アイツ(・・・)は……アイツは、どこだ……!?」

 

 記憶が戻った途端、気に掛かったのは自身のことではなくアイツ(・・・)の安否だった。しかし、慌てて胸元をまさぐっても、アイツ―――『イ405』のメンタルモデルの姿は無かった。抱きしめて守っていたはずなのに、ここにあるのは裾の焦げたジャンパーだけだ。まさか全て妄想だったのかと両手で手繰り寄せれば、微かに布に残る温もりと甘い残り香をハッキリと知覚して拳を握りしめる。夢じゃない。“霧”とは思えないほどに人間っぽくて、無邪気で、寂しげな少女は、確かにこの腕の中にいたのだ。

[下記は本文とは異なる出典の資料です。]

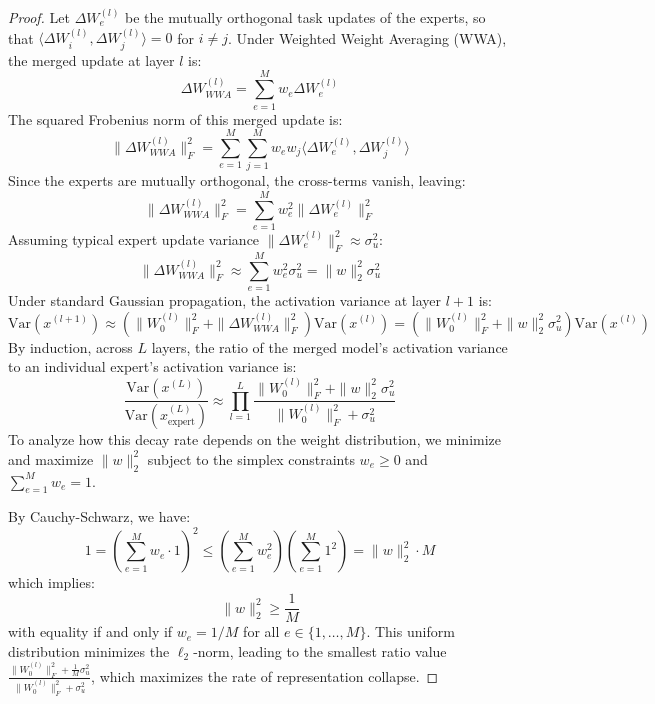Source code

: \documentclass{article}
\theoremstyle{plain}
\theoremstyle{definition}
\theoremstyle{remark}
\begin{document}
\begin{proof}
Let $\Delta W_e^{(l)}$ be the mutually orthogonal task updates of the experts, so that $\langle \Delta W_i^{(l)}, \Delta W_j^{(l)} \rangle = 0$ for $i \neq j$. Under Weighted Weight Averaging (WWA), the merged update at layer $l$ is:
\begin{equation}
    \Delta W_{WWA}^{(l)} = \sum_{e=1}^M w_e \Delta W_e^{(l)}
\end{equation}
The squared Frobenius norm of this merged update is:
\begin{equation}
    \|\Delta W_{WWA}^{(l)}\|_F^2 = \sum_{e=1}^M \sum_{j=1}^M w_e w_j \langle \Delta W_e^{(l)}, \Delta W_j^{(l)} \rangle
\end{equation}
Since the experts are mutually orthogonal, the cross-terms vanish, leaving:
\begin{equation}
    \|\Delta W_{WWA}^{(l)}\|_F^2 = \sum_{e=1}^M w_e^2 \|\Delta W_e^{(l)}\|_F^2
\end{equation}
Assuming typical expert update variance $\|\Delta W_e^{(l)}\|_F^2 \approx \sigma_u^2$:
\begin{equation}
    \|\Delta W_{WWA}^{(l)}\|_F^2 \approx \sum_{e=1}^M w_e^2 \sigma_u^2 = \|w\|_2^2 \sigma_u^2
\end{equation}
Under standard Gaussian propagation, the activation variance at layer $l+1$ is:
\begin{equation}
    \text{Var}(x^{(l+1)}) \approx \left( \|W_0^{(l)}\|_F^2 + \|\Delta W_{WWA}^{(l)}\|_F^2 \right) \text{Var}(x^{(l)}) = \left( \|W_0^{(l)}\|_F^2 + \|w\|_2^2 \sigma_u^2 \right) \text{Var}(x^{(l)})
\end{equation}
By induction, across $L$ layers, the ratio of the merged model's activation variance to an individual expert's activation variance is:
\begin{equation}
    \frac{\text{Var}(x^{(L)})}{\text{Var}(x_{\text{expert}}^{(L)})} \approx \prod_{l=1}^L \frac{\|W_0^{(l)}\|_F^2 + \|w\|_2^2 \sigma_u^2}{\|W_0^{(l)}\|_F^2 + \sigma_u^2}
\end{equation}
To analyze how this decay rate depends on the weight distribution, we minimize and maximize $\|w\|_2^2$ subject to the simplex constraints $w_e \ge 0$ and $\sum_{e=1}^M w_e = 1$.

By Cauchy-Schwarz, we have:
\begin{equation}
    1 = \left( \sum_{e=1}^M w_e \cdot 1 \right)^2 \le \left( \sum_{e=1}^M w_e^2 \right) \left( \sum_{e=1}^M 1^2 \right) = \|w\|_2^2 \cdot M
\end{equation}
which implies:
\begin{equation}
    \|w\|_2^2 \ge \frac{1}{M}
\end{equation}
with equality if and only if $w_e = 1/M$ for all $e \in \{1,\dots,M\}$. This uniform distribution minimizes the $\ell_2$-norm, leading to the smallest ratio value $\frac{\|W_0^{(l)}\|_F^2 + \frac{1}{M}\sigma_u^2}{\|W_0^{(l)}\|_F^2 + \sigma_u^2}$, which maximizes the rate of representation collapse.


\end{proof}
\end{document}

 少女の存在を確信できた歓喜と、今彼女が腕の中にいない喪失感が身体の内奥で渦を巻き、全身がカッと熱くなる。自身が置かれている状況を知るよりも、今はあの少女を再び胸にかき抱いて安堵を得たいという感情が勝った。

 

「おい、イ405! どこにいるんだ!? 無事か!?」

 

 衝動的にあげた声は四方の分厚い壁に冷たく阻まれる。まさか最後の魚雷攻撃で吹き飛んだのか。俺は、あの少女を護ってやれなかったのか。少女の最期を想像しようとして心が激しく首を振る。不安で胸の内側が灼けつくようだ。俺は明らかにあのメンタルモデルを失うことを恐れている。“霧”の潜水艦ではなく、そのメンタルモデルである少女と会えなくなることを全身全霊で拒んでいる。当初はただ現状を変革する“力”を欲していただけだったのに、気づけば俺はそれ以上のものを見つけて、そしてこの手から失くしたことを悔やんでいる。己の異常を理性が反芻するも、それを無視して少女に呼びかける。

 

「お前が沈む時は俺も一緒だって言っただろう!頼む、応えろ、イ405!!」

 

 

 

「―――()はここにいるわ、艦長(・・)

 

 

 

 その少女は、まるで闇の中から滲み出るように現れた。

 すらりと伸びた四肢はどこも欠けていない。艶やかな肌にも傷一つ見られない。流麗な銀髪を背に流し、雪白色の裸体は宝石そのもの。姿形は寸分違わず同じに見える。―――だが、違う(・・)

 「無事だったか」と綻びそうになった唇をすかさず険に引き締め、キッと猜疑の目で睨む。塗り潰したような闇の下、目元を陰らせた少女は、先までの生命力に満ち溢れた雰囲気とは一変して無機質な冷気を纏っていた。別人―――いや、それ以上の差異を感じる。例えるなら、人間とそうでないもの(・・・・・・・)のような。少女を見つけた喜びと本能が叫ぶ悲鳴が伯仲し、板挟みになった思考が肉体を硬直させる。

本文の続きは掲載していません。